## Task item
Nothing in the records should be changed in the copy, though the pictures must be left out.

***** Source data

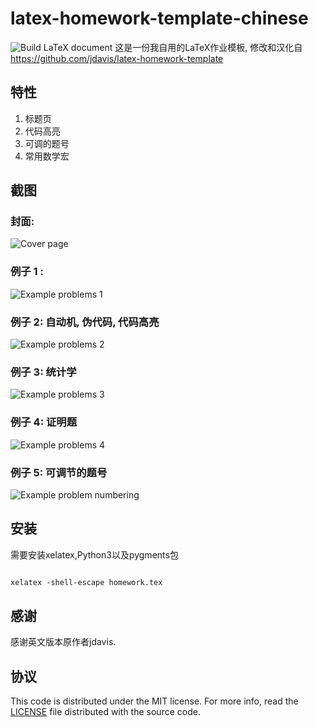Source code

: latex-homework-template-chinese
=======================

![Build LaTeX document](https://github.com/solidhtwoo/latex-homework-template-chinese/workflows/Build%20LaTeX%20document/badge.svg?branch=master)
这是一份我自用的LaTeX作业模板, 修改和汉化自
https://github.com/jdavis/latex-homework-template

## 特性

1. 标题页
2. 代码高亮
3. 可调的题号
4. 常用数学宏

## 截图

### 封面:

![Cover page](/images/latex1.png)

### 例子 1 :
![Example problems 1](/images/latex2.png)

### 例子 2: 自动机, 伪代码, 代码高亮
![Example problems 2](/images/latex3.png)

### 例子 3: 统计学
![Example problems 3](/images/latex4.png)

### 例子 4: 证明题
![Example problems 4](/images/latex5.png)

### 例子 5: 可调节的题号
![Example problem numbering](/images/latex6.png)

## 安装

需要安装xelatex,Python3以及pygments包

```latex

xelatex -shell-escape homework.tex

```

## 感谢

感谢英文版本原作者jdavis.


## 协议

This code is distributed under the MIT license. For more info, read the
[LICENSE](/LICENSE) file distributed with the source code.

**********

## Task solution
Source code

: latex-homework-template-chinese
=======================

![Build LaTeX document](https://github.com/solidhtwoo/latex-homework-template-chinese/workflows/Build%20LaTeX%20document/badge.svg?branch=master)
这是一份我自用的LaTeX作业模板, 修改和汉化自
https://github.com/jdavis/latex-homework-template

## 特性

1. 标题页
2. 代码高亮
3. 可调的题号
4. 常用数学宏

## 截图

### 封面:

![Cover page](/images/latex1.png)

### 例子 1 :
![Example problems 1](/images/latex2.png)

### 例子 2: 自动机, 伪代码, 代码高亮
![Example problems 2](/images/latex3.png)

### 例子 3: 统计学
![Example problems 3](/images/latex4.png)

### 例子 4: 证明题
![Example problems 4](/images/latex5.png)

### 例子 5: 可调节的题号
![Example problem numbering](/images/latex6.png)

## 安装

需要安装xelatex,Python3以及pygments包

```latex

xelatex -shell-escape homework.tex

```

## 感谢

感谢英文版本原作者jdavis.


## 协议

This code is distributed under the MIT license. For more info, read the
[LICENSE](/LICENSE) file distributed with the source code.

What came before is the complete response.